L’attentato, attribuito dagli Stati Uniti a un affiliato dell’ISIS, non è solo un episodio di terrorismo residuale. È un segnale politico. E come spesso accade in Medio Oriente, i segnali arrivano quando si preferirebbe non leggerli.

Una Siria frantumata, non pacificata

La Siria guidata da Ahmed al-Sharaa si regge su un equilibrio fragile, costruito più su convenienze esterne che su una reale ricomposizione interna. Il nuovo presidente, ex figura di primo piano del jihadismo sunnita, viene oggi presentato come un leader “responsabile”, convertito alla stabilità e al buon governo. Un fondamentalista, si potrebbe dire, in abito istituzionale. Il problema non è tanto la narrazione, quanto la realtà che questa narrazione tenta di coprire.

Il Paese è ormai profondamente tribalizzato. Le linee di frattura non sono solo politiche, ma etniche e religiose. I curdi nel Nord-Est, protetti dagli Stati Uniti e custodi di territori ricchi di petrolio, non hanno alcuna intenzione di consegnare le armi a un potere centrale che percepiscono come ostile e sotto influenza turca. Gli alawiti, legati all’asse sciita e all’Iran, osservano con sospetto il nuovo corso. I cristiani sopravvivono in enclave sparse, mentre i drusi, concentrati in aree strategiche tra il Golan e Damasco, sono diventati improvvisamente “protetti” di Israele, dettaglio che non contribuisce certo alla stabilità regionale.

E così, Sharaa deve anche tenere a bada le proprie milizie, spesso inclini a regolamenti di conti settari e rappresaglie brutali. La promessa di uno Stato unitario e disciplinato si scontra quotidianamente con una realtà di poteri armati autonomi e fedeltà intermittenti.

La scommessa occidentale su Sharaa

Nonostante tutto questo, Stati Uniti ed Europa hanno deciso di concedere al nuovo leader siriano una sorta di certificazione preventiva di affidabilità democratica. Una “patente” politica rilasciata in nome del principio, sempreverde, secondo cui il nemico del mio nemico può diventare un partner presentabile. Diritti umani, inclusività, riconciliazione nazionale: temi improvvisamente secondari, purché Sharaa contribuisca a ridimensionare l’influenza russa e iraniana nella regione.
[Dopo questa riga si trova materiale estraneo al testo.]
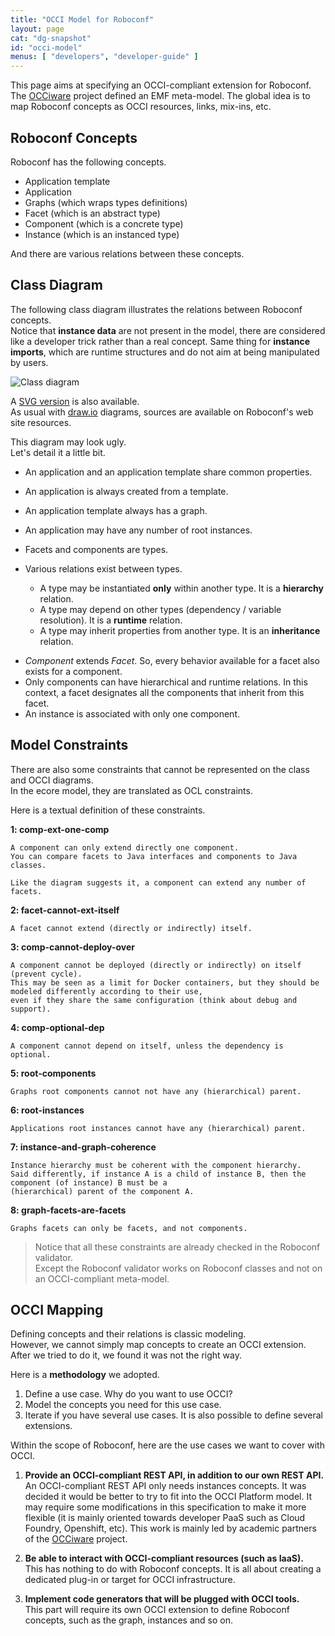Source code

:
 ```yaml
---
title: "OCCI Model for Roboconf"
layout: page
cat: "dg-snapshot"
id: "occi-model"
menus: [ "developers", "developer-guide" ]
---
```


This page aims at specifying an OCCI-compliant extension for Roboconf.  
The [OCCiware](http://www.occiware.org) project defined an EMF meta-model. The global idea is to map Roboconf concepts
as OCCI resources, links, mix-ins, etc.


## Roboconf Concepts

Roboconf has the following concepts.

* Application template
* Application
* Graphs (which wraps types definitions)
* Facet (which is an abstract type)
* Component (which is a concrete type)
* Instance (which is an instanced type)

And there are various relations between these concepts.


## Class Diagram

The following class diagram illustrates the relations between Roboconf concepts.  
Notice that **instance data** are not present in the model, there are considered like a developer trick rather than a real concept.
Same thing for **instance imports**, which are runtime structures and do not aim at being manipulated by users.

<img src="/resources/img/roboconf-class-diagram-for-occi.png" alt="Class diagram" class="gs" />

A [SVG version](/resources/img/roboconf-class-diagram-for-occi.svg) is also available.  
As usual with [draw.io](https://www.draw.io/) diagrams, sources are available on Roboconf's web site resources.

This diagram may look ugly.  
Let's detail it a little bit.

* An application and an application template share common properties.
* An application is always created from a template.
* An application template always has a graph.
* An application may have any number of root instances.
* Facets and components are types.

* Various relations exist between types.
   * A type may be instantiated **only** within another type. It is a **hierarchy** relation.
   * A type may depend on other types (dependency / variable resolution). It is a **runtime** relation.
   * A type may inherit properties from another type. It is an **inheritance** relation.

<!-- -->

* *Component* extends *Facet*. So, every behavior available for a facet also exists for a component.
* Only components can have hierarchical and runtime relations. In this context, a facet designates all the components that inherit from this facet.
* An instance is associated with only one component.


## Model Constraints

There are also some constraints that cannot be represented on the class and OCCI diagrams.  
In the ecore model, they are translated as OCL constraints.

Here is a textual definition of these constraints.

**1: comp-ext-one-comp**

	A component can only extend directly one component.
	You can compare facets to Java interfaces and components to Java classes.

	Like the diagram suggests it, a component can extend any number of facets.

**2: facet-cannot-ext-itself**

	A facet cannot extend (directly or indirectly) itself.

**3: comp-cannot-deploy-over**

	A component cannot be deployed (directly or indirectly) on itself (prevent cycle).
	This may be seen as a limit for Docker containers, but they should be modeled differently according to their use,
	even if they share the same configuration (think about debug and support).

**4: comp-optional-dep**

	A component cannot depend on itself, unless the dependency is optional.

**5: root-components**

	Graphs root components cannot not have any (hierarchical) parent.

**6: root-instances**

	Applications root instances cannot have any (hierarchical) parent.

**7: instance-and-graph-coherence**

	Instance hierarchy must be coherent with the component hierarchy.  
	Said differently, if instance A is a child of instance B, then the component (of instance) B must be a
	(hierarchical) parent of the component A.

**8: graph-facets-are-facets**

	Graphs facets can only be facets, and not components.

> Notice that all these constraints are already checked in the Roboconf validator.  
> Except the Roboconf validator works on Roboconf classes and not on an OCCI-compliant meta-model.


## OCCI Mapping

Defining concepts and their relations is classic modeling.  
However, we cannot simply map concepts to create an OCCI extension. After we tried to do it, we found it
was not the right way.

Here is a **methodology** we adopted.

1. Define a use case. Why do you want to use OCCI?
2. Model the concepts you need for this use case.
3. Iterate if you have several use cases. It is also possible to define several extensions.

Within the scope of Roboconf, here are the use cases we want to cover with OCCI.

1. **Provide an OCCI-compliant REST API, in addition to our own REST API.**  
An OCCI-compliant REST API only needs instances concepts. It was decided it would
be better to try to fit into the OCCI Platform model. It may require some modifications in
this specification to make it more flexible (it is mainly oriented towards developer PaaS such
as Cloud Foundry, Openshift, etc). This work is mainly led by academic partners of the 
[OCCiware](http://www.occiware.org) project.  

2. **Be able to interact with OCCI-compliant resources (such as IaaS).**  
This has nothing to do with Roboconf concepts. It is all about creating a dedicated plug-in or target
for OCCI infrastructure.

3. **Implement code generators that will be plugged with OCCI tools.**  
This part will require its own OCCI extension to define Roboconf concepts, such as the graph,
instances and so on.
L’attacco di Palmira, però, ha incrinato questa fiducia. Le informazioni emerse sono tutt’altro che rassicuranti: secondo fonti ufficiali, l’attentatore faceva parte delle stesse forze di sicurezza siriane e sarebbe stato allontanato per radicalismo islamista solo il giorno successivo. Altri sospetti sono stati arrestati con il supporto della coalizione internazionale, ma le ricostruzioni restano contraddittorie.

Le forze di Sharaa, sono un assemblaggio eterogeneo di ex combattenti jihadisti, molti dei quali non hanno mai realmente rinunciato all’ideologia dell’ISIS o di al-Qaeda. Non è un dettaglio marginale: centinaia di miliziani dello Stato Islamico, fuggiti dopo la caduta di Raqqah, si sono riciclati nelle file di Hayat Tahrir al-Sham, il movimento guidato dallo stesso Sharaa.

Qui entra in gioco il nodo curdo. Le Forze Democratiche Siriane, pilastro della lotta all’ISIS dal 2014, rappresentano ancora oggi uno dei pochi argini credibili alla rinascita del jihadismo armato. L’idea di scioglierle o marginalizzarle, magari in nome di un’integrazione simbolica nell’esercito di Damasco, appare a molti osservatori come un errore strategico grave.

La domanda finale è inevitabile: davvero a Washington e Bruxelles si pensa di poter controllare l’evoluzione di un potere nato dal jihad semplicemente finanziandolo e legittimandolo? L’attacco di Palmira suggerisce una risposta scomoda. Ma ignorarla, come spesso accade, è sempre più facile che affrontarne le conseguenze.